> **GOAL OF THE EXERCISE**
Note each line in the data holding the string "tingkat" and report it.

> **SUPPLIED MATERIAL**
[Start of section]

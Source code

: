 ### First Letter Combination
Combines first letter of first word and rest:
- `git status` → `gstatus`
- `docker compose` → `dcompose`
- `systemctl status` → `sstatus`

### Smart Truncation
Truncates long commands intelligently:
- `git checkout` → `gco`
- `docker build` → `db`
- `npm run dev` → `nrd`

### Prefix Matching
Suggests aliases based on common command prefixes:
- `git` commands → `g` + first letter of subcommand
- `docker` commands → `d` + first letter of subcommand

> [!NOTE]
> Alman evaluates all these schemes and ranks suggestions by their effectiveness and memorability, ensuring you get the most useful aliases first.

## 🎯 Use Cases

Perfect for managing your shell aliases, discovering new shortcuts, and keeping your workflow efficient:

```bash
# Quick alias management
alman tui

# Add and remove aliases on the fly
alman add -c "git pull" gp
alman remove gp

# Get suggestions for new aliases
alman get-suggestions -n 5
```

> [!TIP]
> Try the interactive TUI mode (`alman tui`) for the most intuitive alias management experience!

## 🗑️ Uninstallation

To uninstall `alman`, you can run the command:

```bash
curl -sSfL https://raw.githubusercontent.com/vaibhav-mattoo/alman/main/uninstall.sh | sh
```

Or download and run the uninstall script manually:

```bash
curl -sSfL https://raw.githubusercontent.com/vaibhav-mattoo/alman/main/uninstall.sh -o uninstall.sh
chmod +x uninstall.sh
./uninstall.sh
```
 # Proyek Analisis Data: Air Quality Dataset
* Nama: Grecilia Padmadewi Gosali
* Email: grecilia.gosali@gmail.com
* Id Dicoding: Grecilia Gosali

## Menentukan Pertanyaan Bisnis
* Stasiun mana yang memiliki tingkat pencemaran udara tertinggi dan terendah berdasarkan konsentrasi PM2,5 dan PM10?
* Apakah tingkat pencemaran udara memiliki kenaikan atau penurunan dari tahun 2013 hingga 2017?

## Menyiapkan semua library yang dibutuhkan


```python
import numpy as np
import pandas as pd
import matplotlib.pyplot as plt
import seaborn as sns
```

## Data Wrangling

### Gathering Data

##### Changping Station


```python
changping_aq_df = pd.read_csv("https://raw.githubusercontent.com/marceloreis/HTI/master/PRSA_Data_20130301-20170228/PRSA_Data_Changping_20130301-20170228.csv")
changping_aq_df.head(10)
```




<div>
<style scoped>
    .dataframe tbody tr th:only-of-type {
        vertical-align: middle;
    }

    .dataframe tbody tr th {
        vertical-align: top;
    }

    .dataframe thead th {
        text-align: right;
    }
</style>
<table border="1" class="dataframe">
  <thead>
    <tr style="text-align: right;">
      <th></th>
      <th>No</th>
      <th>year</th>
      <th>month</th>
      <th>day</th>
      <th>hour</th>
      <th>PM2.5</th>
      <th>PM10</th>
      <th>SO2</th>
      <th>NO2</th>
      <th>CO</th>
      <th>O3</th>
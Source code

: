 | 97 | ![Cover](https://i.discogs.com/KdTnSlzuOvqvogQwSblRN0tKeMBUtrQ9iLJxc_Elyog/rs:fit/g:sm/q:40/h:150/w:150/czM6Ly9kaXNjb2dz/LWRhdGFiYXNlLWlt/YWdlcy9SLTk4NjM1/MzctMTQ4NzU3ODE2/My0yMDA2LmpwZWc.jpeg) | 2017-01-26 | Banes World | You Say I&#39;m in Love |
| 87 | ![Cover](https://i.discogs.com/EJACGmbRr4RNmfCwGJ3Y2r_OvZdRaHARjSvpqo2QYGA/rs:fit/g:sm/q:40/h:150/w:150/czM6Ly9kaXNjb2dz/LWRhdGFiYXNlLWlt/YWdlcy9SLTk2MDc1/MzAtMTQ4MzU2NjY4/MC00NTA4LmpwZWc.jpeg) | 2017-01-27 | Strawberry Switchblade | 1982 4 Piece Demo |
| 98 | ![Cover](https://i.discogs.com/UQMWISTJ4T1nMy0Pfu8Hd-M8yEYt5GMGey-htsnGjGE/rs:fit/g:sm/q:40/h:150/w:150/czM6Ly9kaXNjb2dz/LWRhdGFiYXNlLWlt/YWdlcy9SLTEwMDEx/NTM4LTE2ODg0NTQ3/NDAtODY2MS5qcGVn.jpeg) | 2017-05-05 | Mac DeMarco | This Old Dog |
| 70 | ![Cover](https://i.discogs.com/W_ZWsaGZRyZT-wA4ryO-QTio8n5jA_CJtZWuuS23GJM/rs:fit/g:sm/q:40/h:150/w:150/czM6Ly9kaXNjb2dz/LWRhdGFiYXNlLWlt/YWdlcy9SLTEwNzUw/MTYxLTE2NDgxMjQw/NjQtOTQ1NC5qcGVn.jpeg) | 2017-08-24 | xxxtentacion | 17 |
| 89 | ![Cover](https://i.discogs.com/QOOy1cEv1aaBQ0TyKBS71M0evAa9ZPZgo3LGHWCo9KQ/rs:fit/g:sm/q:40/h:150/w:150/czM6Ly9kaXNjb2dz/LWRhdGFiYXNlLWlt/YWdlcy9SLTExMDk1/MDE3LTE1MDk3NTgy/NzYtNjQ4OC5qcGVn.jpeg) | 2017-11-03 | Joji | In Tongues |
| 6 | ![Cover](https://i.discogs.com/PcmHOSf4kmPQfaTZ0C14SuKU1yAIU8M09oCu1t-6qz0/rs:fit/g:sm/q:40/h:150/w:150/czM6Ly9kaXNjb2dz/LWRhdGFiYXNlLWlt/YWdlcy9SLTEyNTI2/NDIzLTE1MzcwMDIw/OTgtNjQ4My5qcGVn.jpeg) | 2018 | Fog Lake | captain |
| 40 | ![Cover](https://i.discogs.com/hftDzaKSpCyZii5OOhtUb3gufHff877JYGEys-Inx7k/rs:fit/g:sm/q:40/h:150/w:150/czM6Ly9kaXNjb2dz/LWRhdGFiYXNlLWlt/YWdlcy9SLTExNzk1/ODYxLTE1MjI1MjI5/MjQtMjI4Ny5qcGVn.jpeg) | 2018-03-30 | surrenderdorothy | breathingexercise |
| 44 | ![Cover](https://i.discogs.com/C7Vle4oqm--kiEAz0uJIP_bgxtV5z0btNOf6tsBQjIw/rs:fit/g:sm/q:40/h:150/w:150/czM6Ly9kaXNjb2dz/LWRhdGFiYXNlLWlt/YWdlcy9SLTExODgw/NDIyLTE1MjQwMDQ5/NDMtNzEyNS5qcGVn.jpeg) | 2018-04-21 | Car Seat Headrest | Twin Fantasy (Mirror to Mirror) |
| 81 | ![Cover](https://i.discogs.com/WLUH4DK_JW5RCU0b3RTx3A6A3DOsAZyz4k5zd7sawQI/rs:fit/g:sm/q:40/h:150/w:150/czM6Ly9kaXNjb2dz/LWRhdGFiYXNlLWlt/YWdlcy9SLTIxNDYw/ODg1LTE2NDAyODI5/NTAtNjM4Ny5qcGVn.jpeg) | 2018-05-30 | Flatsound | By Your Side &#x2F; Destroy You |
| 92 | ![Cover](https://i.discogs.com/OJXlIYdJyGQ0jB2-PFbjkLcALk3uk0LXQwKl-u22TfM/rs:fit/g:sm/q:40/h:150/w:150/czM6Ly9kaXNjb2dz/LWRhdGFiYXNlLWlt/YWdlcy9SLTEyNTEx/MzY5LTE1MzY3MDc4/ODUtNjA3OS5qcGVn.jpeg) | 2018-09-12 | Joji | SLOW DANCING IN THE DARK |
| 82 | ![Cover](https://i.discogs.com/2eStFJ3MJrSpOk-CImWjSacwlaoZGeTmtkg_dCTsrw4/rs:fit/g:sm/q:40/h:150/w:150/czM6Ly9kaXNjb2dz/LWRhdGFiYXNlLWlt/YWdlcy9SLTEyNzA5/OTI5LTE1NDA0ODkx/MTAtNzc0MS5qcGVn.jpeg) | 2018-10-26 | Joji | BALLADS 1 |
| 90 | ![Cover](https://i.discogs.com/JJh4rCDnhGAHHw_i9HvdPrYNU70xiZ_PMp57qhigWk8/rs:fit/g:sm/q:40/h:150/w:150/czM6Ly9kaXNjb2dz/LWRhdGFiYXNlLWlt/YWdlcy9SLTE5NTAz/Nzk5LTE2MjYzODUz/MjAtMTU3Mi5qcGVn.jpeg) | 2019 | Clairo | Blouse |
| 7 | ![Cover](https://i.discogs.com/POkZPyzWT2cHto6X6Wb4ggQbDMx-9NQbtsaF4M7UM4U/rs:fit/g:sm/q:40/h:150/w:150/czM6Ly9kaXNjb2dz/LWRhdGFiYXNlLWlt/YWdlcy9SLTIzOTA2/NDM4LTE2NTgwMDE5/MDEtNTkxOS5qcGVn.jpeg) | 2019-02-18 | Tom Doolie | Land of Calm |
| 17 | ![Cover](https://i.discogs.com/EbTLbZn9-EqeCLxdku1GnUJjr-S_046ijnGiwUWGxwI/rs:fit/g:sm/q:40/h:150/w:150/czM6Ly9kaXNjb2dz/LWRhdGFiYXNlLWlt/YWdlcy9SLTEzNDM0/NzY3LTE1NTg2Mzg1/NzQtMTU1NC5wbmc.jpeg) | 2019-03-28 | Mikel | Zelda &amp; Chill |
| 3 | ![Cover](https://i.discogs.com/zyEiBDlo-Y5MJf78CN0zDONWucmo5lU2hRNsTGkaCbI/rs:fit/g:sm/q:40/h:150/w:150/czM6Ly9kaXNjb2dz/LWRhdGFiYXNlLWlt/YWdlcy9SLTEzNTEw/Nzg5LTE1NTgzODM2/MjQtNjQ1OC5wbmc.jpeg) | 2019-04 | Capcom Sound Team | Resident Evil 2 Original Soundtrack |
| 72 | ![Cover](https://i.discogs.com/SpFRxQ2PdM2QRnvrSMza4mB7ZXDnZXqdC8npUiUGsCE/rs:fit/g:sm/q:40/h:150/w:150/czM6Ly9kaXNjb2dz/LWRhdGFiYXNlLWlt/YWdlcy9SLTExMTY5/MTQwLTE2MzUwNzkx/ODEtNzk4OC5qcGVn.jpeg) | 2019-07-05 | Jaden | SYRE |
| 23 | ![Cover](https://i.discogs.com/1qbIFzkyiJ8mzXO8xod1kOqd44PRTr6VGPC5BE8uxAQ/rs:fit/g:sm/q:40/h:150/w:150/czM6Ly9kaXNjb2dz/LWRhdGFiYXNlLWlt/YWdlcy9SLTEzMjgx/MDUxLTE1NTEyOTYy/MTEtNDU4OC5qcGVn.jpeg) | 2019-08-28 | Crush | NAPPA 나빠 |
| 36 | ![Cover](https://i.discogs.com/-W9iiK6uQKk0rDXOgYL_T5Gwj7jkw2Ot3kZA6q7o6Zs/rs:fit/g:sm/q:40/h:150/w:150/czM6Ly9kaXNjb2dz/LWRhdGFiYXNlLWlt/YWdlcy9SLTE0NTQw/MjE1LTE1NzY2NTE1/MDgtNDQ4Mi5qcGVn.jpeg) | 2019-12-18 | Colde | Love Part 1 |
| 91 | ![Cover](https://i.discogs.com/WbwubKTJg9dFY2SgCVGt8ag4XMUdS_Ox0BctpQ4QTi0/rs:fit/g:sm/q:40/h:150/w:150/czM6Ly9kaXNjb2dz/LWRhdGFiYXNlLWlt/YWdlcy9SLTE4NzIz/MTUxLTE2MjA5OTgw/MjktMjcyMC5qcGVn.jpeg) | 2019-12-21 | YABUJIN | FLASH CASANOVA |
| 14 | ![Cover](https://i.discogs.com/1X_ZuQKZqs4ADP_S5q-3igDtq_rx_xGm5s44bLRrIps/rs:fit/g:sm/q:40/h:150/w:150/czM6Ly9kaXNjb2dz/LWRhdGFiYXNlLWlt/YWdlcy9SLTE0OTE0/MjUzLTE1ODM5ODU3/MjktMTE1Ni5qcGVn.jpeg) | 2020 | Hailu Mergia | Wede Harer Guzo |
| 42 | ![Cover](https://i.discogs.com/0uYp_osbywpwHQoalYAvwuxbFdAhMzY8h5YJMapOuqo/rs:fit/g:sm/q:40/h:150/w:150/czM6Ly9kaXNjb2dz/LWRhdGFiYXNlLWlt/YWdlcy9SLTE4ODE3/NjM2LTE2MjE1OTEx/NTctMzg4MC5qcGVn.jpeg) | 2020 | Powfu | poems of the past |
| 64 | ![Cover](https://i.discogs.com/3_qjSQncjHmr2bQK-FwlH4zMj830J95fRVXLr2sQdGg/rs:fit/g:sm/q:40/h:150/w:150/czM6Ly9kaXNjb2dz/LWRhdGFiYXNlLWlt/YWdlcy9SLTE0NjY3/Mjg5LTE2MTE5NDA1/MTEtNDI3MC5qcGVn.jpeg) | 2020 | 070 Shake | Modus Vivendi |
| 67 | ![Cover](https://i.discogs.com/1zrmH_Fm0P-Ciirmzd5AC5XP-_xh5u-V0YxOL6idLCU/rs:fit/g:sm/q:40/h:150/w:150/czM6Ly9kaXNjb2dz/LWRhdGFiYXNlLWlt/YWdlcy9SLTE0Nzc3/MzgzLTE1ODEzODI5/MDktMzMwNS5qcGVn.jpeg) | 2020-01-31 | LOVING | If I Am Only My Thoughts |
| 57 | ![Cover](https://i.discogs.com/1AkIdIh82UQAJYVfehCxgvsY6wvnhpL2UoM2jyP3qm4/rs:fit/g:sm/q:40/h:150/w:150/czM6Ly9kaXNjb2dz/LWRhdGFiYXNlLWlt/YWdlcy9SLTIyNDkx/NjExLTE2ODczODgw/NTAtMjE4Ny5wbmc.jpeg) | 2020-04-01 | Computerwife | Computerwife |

[End of section]

> **RESULT FOR THIS TASK**
* Stasiun mana yang memiliki tingkat pencemaran udara tertinggi dan terendah berdasarkan konsentrasi PM2,5 dan PM10?
* Apakah tingkat pencemaran udara memiliki kenaikan atau penurunan dari tahun 2013 hingga 2017?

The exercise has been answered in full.